The latency and bandwidth of the NoC are important factors that affect the efficiency of computations with numerous intercore dependencies. To support the MPI efficiently, good service for control messages must be provided. Control messages may be used to signal network barriers and changes in network configuration, as well as the onset or termination of computation. The process requires minimal bandwidth, but needs very low latency for broadcast (one-to-all or all-to-all) communication. However, the multihop feature and inefficient multicast (one-to-many) or broadcast (one-to-all) support in conventional NoCs have degraded the performance of such kinds of communications. To facilitate the efficient transmission of data and control messages, a customized network is needed. In the proposed design, a hierarchical on-chip network, called VBON, is introduced.

By directly executing the MPI primitives and interrupting service routines, the MU reduces the context switching overhead in the cores and accelerates software processing. The MU also performs the message buffer management as well as the fast buffer copying for the cores. The MU transfers messages to and from dynamically allocated message buffers in the memory to avoid buffer copying between system and user buffers. This process eliminates the need for the sending process to wait for the message buffer to be released by the communication channel. The MU also reserves a set of buffers for incoming messages. With use of the above methods, the long message transmission protocol can be simplified to reduce transmission latency. In the following subsections, we will introduce the architecture of the proposed NoC and MU.

9.4.2 The customized NoC design: VBON

The VBON is introduced as a simple and efficient NoC design offering low latency for short unicast communication and broadcast communication services in MPI programs. The key idea behind the VBON is to provide a VB in the network. Such VBs can be used to bypass intermediate routers by skipping the router pipelines or transmitting to multiple destinations in a broadcast manner. Unlike a set of proposals that employ physical links to construct local buses [32, 34, 40], the bus mentioned here is a specialized packet routing in the VBON. Its transaction link is constructed dynamically for communication requests from the existing point-to-point links of conventional NoC designs. The detailed structure of the VBON design can be found in Chapter 4.

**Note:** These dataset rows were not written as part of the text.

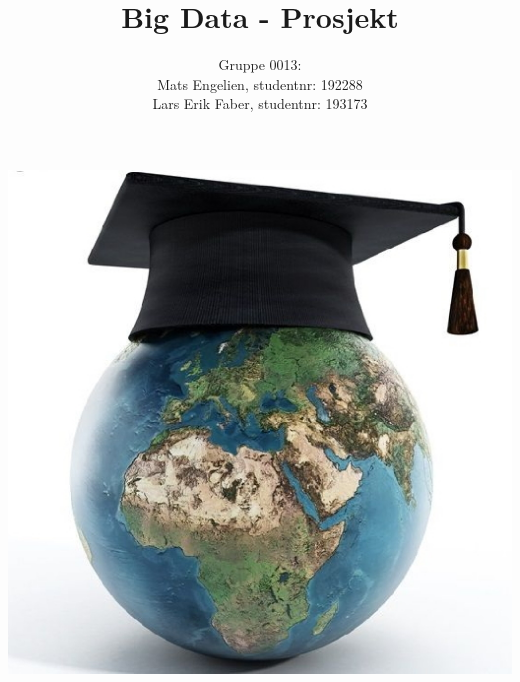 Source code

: \documentclass[12pt]{article}
\begin{document}
\title{Big Data - Prosjekt}
\author{%
    Gruppe 0013:\\
    Mats Engelien, studentnr: 192288\\
    Lars Erik Faber, studentnr: 193173}
\date{}
\maketitle
\begin{center}
    \includegraphics[scale=1]{images/world_education.jpg}    
\end{center}
\thispagestyle{empty}
\newpage
\tableofcontents
\thispagestyle{empty}
\newpage
\setcounter{page}{1}



\newpage

\newpage

\newpage

\newpage

\newpage

\newpage

\newpage

\end{document}

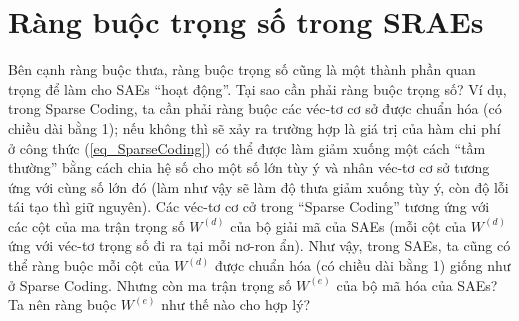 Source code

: \section{Ràng buộc trọng số trong SRAEs}
Bên cạnh ràng buộc thưa, ràng buộc trọng số cũng là một thành phần quan trọng để làm cho SAEs ``hoạt động''. Tại sao cần phải ràng buộc trọng số? Ví dụ, trong Sparse Coding, ta cần phải ràng buộc các véc-tơ cơ sở được chuẩn hóa (có chiều dài bằng 1); nếu không thì sẽ xảy ra trường hợp là giá trị của hàm chi phí ở công thức (\ref{eq_SparseCoding}) có thể được làm giảm xuống một cách ``tầm thường'' bằng cách chia hệ số cho một số lớn tùy ý và nhân véc-tơ cơ sở tương ứng với cùng số lớn đó (làm như vậy sẽ làm độ thưa giảm xuống tùy ý, còn độ lỗi tái tạo thì giữ nguyên). Các véc-tơ cơ cở trong ``Sparse Coding'' tương ứng với các cột của ma trận trọng số $W^{(d)}$ của bộ giải mã của SAEs (mỗi cột của $W^{(d)}$ ứng với véc-tơ trọng số đi ra tại mỗi nơ-ron ẩn). Như vậy, trong SAEs, ta cũng có thể ràng buộc mỗi cột của $W^{(d)}$ được chuẩn hóa (có chiều dài bằng 1) giống như ở Sparse Coding. Nhưng còn ma trận trọng số $W^{(e)}$ của bộ mã hóa của SAEs? Ta nên ràng buộc $W^{(e)}$ như thế nào cho hợp lý?

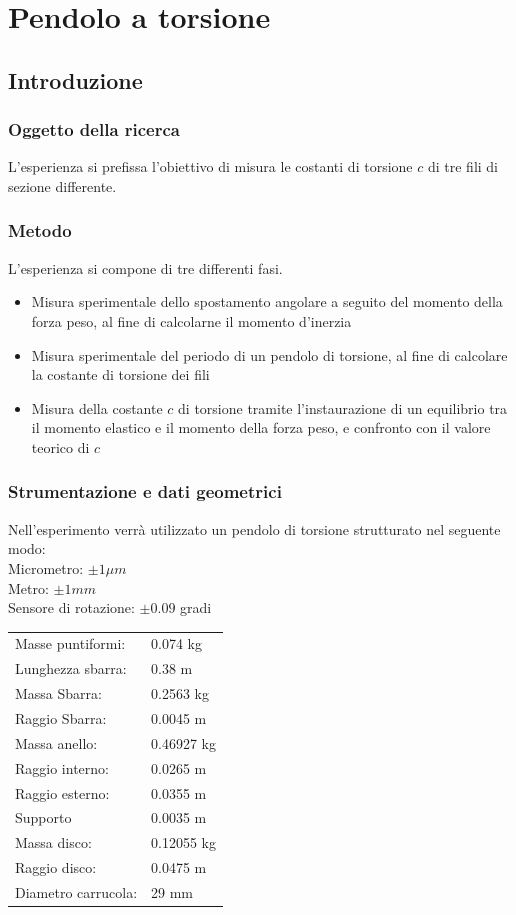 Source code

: \chapter{Pendolo a torsione}
\section{Introduzione}
\subsection{Oggetto della ricerca}
L'esperienza si prefissa l'obiettivo di misura le costanti di torsione $c$ di tre fili di sezione differente. 
\subsection{Metodo}
L'esperienza si compone di tre differenti fasi.
\begin{itemize}
\item Misura sperimentale dello spostamento angolare a seguito del momento della forza peso, al fine di calcolarne il momento d'inerzia 
\item Misura sperimentale del periodo di un pendolo di torsione, al fine di calcolare la costante di torsione dei fili
\item Misura della costante $c$ di torsione tramite l'instaurazione di un equilibrio tra il momento elastico e il momento della forza peso, e confronto con il valore teorico di $c$
\end{itemize}
\subsection{ Strumentazione e dati geometrici}
Nell'esperimento verrà utilizzato un pendolo di torsione strutturato nel seguente modo:
\\
Micrometro: $ \pm 1 \mu m$
 \\
Metro: $\pm 1 mm$
\\
Sensore di rotazione: $\pm 0.09$ gradi
\\

\begin{tabular}{ll}
Masse puntiformi: & 0.074 kg\\
Lunghezza sbarra: & 0.38 m\\
Massa Sbarra: & 0.2563 kg\\
Raggio Sbarra: & 0.0045 m\\
\midrule
Massa anello: & 0.46927 kg\\
Raggio interno: & 0.0265 m\\
Raggio esterno: & 0.0355 m\\
\midrule
Supporto & 0.0035 m\\
\midrule
Massa disco: & 0.12055 kg\\
Raggio disco: & 0.0475 m\\
Diametro carrucola: & 29 mm\\
\end{tabular}

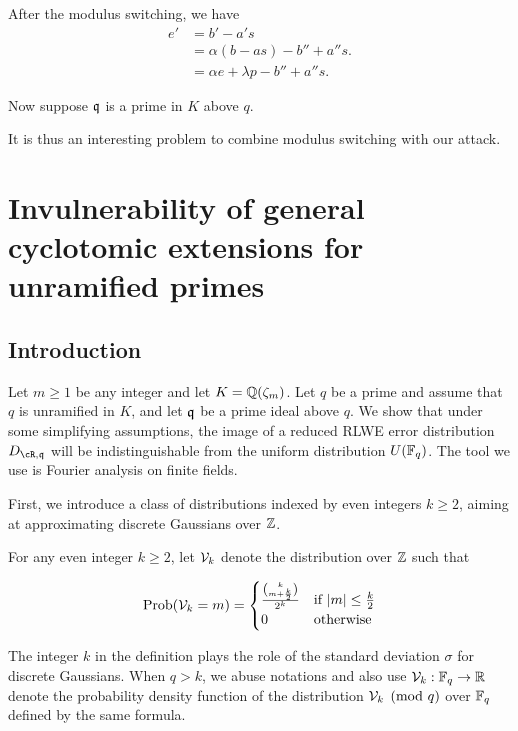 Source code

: \documentclass{amsart}
\begin{document}
After the modulus switching, we have
\begin{align*}
    e' &= b' - a's  \\
    &= \alpha(b-as) - b''  + a''s. \\
    & = \alpha e + \lambda p - b'' + a''s.
\end{align*}

Now suppose $\mathfrak{q}$ is a prime in $K$ above $q$.





It is thus an interesting problem to combine modulus switching with our attack.

\section{Invulnerability of general cyclotomic extensions for unramified primes}
\label{sec: cyclo-secure}

\subsection{Introduction}

Let $m \geq 1$ be any integer and let $K = \mathbb{Q}(\zeta_m)$. Let $q$ be a prime and assume that $q$ is unramified in $K$, and let $\mathfrak{q}$ be a prime ideal above $q$. We show that under some simplifying assumptions, the image of a reduced RLWE error distribution $D_{\cR,\fq}$ will be indistinguishable from the uniform distribution $U(\mathbb{F}_q)$. The tool we use is Fourier analysis on finite fields.

First, we introduce a class of distributions indexed by even integers $k \geq 2$, aiming at approximating discrete Gaussians over $\mathbb{Z}$.
\begin{Definition}
For any even integer $k \geq 2$, let $\mathcal{V}_k$ denote the distribution over $\mathbb{Z}$ such that

$$\operatorname{Prob}(\mathcal{V}_k = m) =  \begin{cases} \frac{{k \choose m+\frac{k}{2}}}{2^k} &\mbox{if } |m| \leq \frac{k}{2} \\
0 & \mbox{otherwise}  \end{cases}$$

\end{Definition}
The integer $k$ in the definition plays the role of the standard deviation $\sigma$ for discrete Gaussians. When $q > k$, we abuse notations and also use $\mathcal{V}_k: \mathbb{F}_q \to \mathbb{R}$ denote the probability density function of the distribution $\mathcal{V}_k \pmod {q}$ over $\mathbb{F}_q$ defined by the same formula.
\end{document}
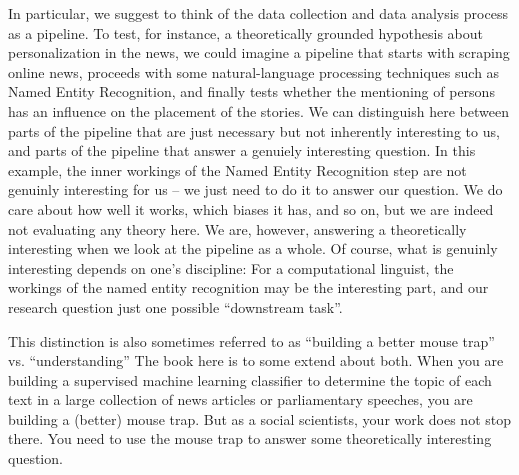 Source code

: In particular, we suggest to think of the data collection and data
analysis process as a pipeline. To test, for instance, a theoretically
grounded hypothesis about personalization in the news, we could
imagine a pipeline that starts with scraping online news, proceeds
with some natural-language processing techniques such as Named Entity
Recognition, and finally tests whether the mentioning of persons has
an influence on the placement of the stories. We can distinguish here
between parts of the pipeline that are just necessary but not
inherently interesting to us, and parts of the pipeline that answer a
genuiely interesting question. In this example, the inner workings of
the Named Entity Recognition step are not genuinly interesting for us
-- we just need to do it to answer our question. We do care about how
well it works, which biases it has, and so on, but we are indeed not
evaluating any theory here. We are, however, answering a theoretically
interesting when we look at the pipeline as a whole.  Of course, what
is genuinly interesting depends on one's discipline: For a
computational linguist, the workings of the named entity recognition
may be the interesting part, and our research question just one
possible ``downstream task''.

This distinction is also sometimes referred to as ``building a better
mouse trap'' vs. ``understanding'' 
The book here is to some extend about both. When you are building a supervised machine learning classifier to determine the topic of each text in a large collection of news articles or parliamentary speeches, you are building a (better) mouse trap. But as a social scientists, your work does not stop there. You need to use the mouse trap to answer some theoretically interesting question.



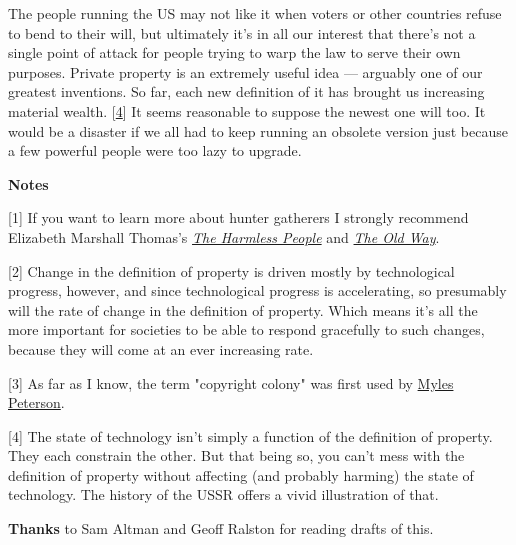 The people running the US may not like it when
                  voters or other countries refuse to bend to their will, but
                  ultimately it's in all our interest that there's not a single
                  point of attack for people trying to warp the law to serve
                  their own purposes. Private property is an extremely useful
                  idea --- arguably one of our greatest inventions. So far,
                  each new definition of it has brought us increasing material
                  wealth.
                  [\href{\#f4n}{4}]
                  It seems reasonable to suppose the newest one will too. It
                  would be a disaster if we all had to keep running an obsolete
                  version just because a few powerful people were too lazy to
                  upgrade.







\textbf{Notes}

[1] If you want to learn more about hunter gatherers I strongly
                  recommend Elizabeth Marshall Thomas's
                  \href{http://www.amazon.com/Harmless-People-Elizabeth-Marshall-Thomas/dp/0394427793}{\emph{The Harmless People}}
                  and
                  \href{http://www.amazon.com/Old-Way-Story-First-People/dp/0374225524}{\emph{The Old Way}}.

[2] Change in the definition of property is driven mostly by
                  technological progress, however, and since technological
                  progress is accelerating, so presumably will the rate of
                  change in the definition of property. Which means it's all the
                  more important for societies to be able to respond gracefully
                  to such changes, because they will come at an ever increasing
                  rate.

[3] As far as I know, the term "copyright colony" was first
                  used by
                  \href{http://torrentfreak.com/australia-us-copyright-colony-or-just-a-good-friend-120121/}{Myles Peterson}.

[4] The state of technology isn't simply a function of the
                  definition of property. They each constrain the other. But
                  that being so, you can't mess with the definition of property
                  without affecting (and probably harming) the state of
                  technology. The history of the USSR offers a vivid
                  illustration of that.

\textbf{Thanks} to Sam Altman
                  and Geoff Ralston for reading drafts of this.


              
            
          
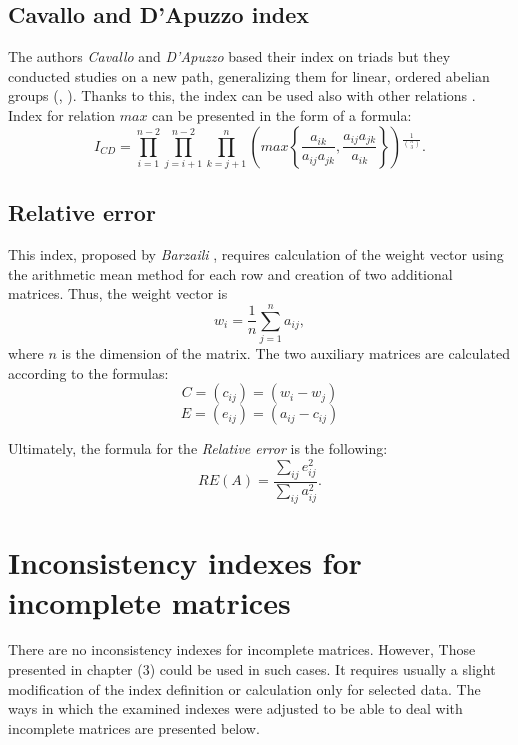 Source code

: \subsection{Cavallo and D’Apuzzo index}

The authors \textit{Cavallo} and \textit{D'Apuzzo} based their index on triads but they conducted studies on a new path, generalizing them for linear, ordered abelian groups (\cite{Cavallo2009}, \cite{Cavallo2010}). Thanks to this, the index can be used also with other relations \cite{Brunelli2013}. Index for relation $max$ can be presented in the form of a formula:
	\begin{equation} 
		I_{CD}=\prod_{i=1}^{n-2}\prod_{j=i+1}^{n-2}\prod_{k=j+1}^{n}\left(max\left\{ \frac{a_{ik}}{a_{ij}a_{jk}},\frac{a_{ij}a_{jk}}{a_{ik}}\right\} \right){}^{\frac{1}{\binom{n}{3}}}.
	 \end{equation}
 

\subsection{Relative error}

This index, proposed by \textit{Barzaili} \cite{Jonathan1998}, requires calculation of the weight vector using the arithmetic mean method for each row and creation of two additional matrices. Thus, the weight vector is $$w_{i}=\frac{1}{n}\sum_{j=1}^{n}a_{ij},$$ where $n$ is the dimension of the matrix. The two auxiliary matrices are calculated according to the formulas:
$$C=\left(c_{ij}\right)=\left(w_{i}-w_{j}\right)$$
$$E=\left(e_{ij}\right)=\left(a_{ij}-c_{ij}\right)$$

Ultimately, the formula for the \textit{Relative error} is the following:
	\begin{equation} 
		RE(A)=\frac{\sum_{ij}e_{ij}^{2}}{\sum_{ij}a_{ij}^{2}}.
	 \end{equation}


\section{Inconsistency indexes for incomplete matrices}
\label{sec:inconsistencyIndexesForIncompleteMatrices}

There are no inconsistency indexes for incomplete matrices. However, Those presented in chapter (3) could be used in such cases. It requires usually a slight modification of the index definition or calculation only for selected data. The ways in which the examined indexes were adjusted to be able to deal with incomplete matrices are presented below.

9.4.3 The MPI primitive implementation: MU

The MPI supports both the point-to-point and collective communication functions. Given the popularity of send-and-receive-based message-passing systems, MPI_Send and MPI_Receive are implemented for point-to-point communication functions. All other MPI communication functions can be realized by these two primitives. However, the collective communication based on these two primitives would be inefficient because the NoC, rather than an underlying transparent communication layer, should be involved in the transactions of collective communication to improve the performance. Furthermore, collective communications are always the performance bottlenecks for data-parallel applications [31]. In this chapter, we support three collective operations—MPI_Bcast, MPI_Barrier, and MPI_Reduce—which represent three kinds of communication patterns. An efficient implementation of these collective primitives is crucial for the performance improvement. MPI_Bcast is a commonly used collective function in parallel applications. In this process, the root broadcasts its data to all processes. Almost all collective communications would incorporate the broadcast communication. MPI_Barrier blocks the calling process until all the other processes have also called it. MPI_Barrier can return to any process only after all the processes have entered the call. MPI_Reduce operations collect data from all the processes using an associative operator, such as addition, maximum value, or even user-defined data operator. The final results are placed in the root. The following section specifies the detailed design of the proposed MU for the implementation of these MPI operations.

9.4.3.1 The architecture of the MU

The MU architecture is shown in Figure 9.2. The MU provides hardware support to address the communication protocol used in the MPI implementation. The primary functionality of the MU is to serve as a middle layer between the processor core and the interface of the NoC. The MU will receive the message and send requests from the PE core and will handle various messages from other processor cores. Two sources trigger the MU: the local processor core and the NI. The local processor core may request the MU to perform the MPI primitive functions, and then the associated communication data are transferred through this interface. Another source is the NI, which may request the MU to receive messages from the on-chip network and then perform corresponding operations for handling the received messages.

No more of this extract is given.